** Given information follows **

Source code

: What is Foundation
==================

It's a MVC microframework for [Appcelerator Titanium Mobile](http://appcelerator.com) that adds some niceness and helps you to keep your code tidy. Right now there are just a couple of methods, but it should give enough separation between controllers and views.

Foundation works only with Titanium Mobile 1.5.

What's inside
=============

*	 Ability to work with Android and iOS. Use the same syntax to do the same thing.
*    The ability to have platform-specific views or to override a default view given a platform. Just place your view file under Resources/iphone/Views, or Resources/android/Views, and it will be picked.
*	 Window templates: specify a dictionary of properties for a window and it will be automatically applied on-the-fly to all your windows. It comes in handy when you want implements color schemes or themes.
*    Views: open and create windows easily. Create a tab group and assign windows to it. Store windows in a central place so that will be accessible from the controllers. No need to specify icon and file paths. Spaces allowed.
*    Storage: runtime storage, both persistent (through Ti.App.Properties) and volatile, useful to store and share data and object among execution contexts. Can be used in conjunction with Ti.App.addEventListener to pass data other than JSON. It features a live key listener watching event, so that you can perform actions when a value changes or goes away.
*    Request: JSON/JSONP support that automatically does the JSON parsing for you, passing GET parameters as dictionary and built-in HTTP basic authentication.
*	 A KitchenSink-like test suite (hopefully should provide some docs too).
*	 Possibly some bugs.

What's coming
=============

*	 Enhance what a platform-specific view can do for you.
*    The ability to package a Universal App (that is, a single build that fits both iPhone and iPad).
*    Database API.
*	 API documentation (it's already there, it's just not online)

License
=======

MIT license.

** End of Given information **

— Exercise objective —
Only lines that include "controllers" belong in the answer; return them from the entries above.

— Exercise answer —
It's a MVC microframework for [Appcelerator Titanium Mobile](http://appcelerator.com) that adds some niceness and helps you to keep your code tidy. Right now there are just a couple of methods, but it should give enough separation between controllers and views.
*    Views: open and create windows easily. Create a tab group and assign windows to it. Store windows in a central place so that will be accessible from the controllers. No need to specify icon and file paths. Spaces allowed.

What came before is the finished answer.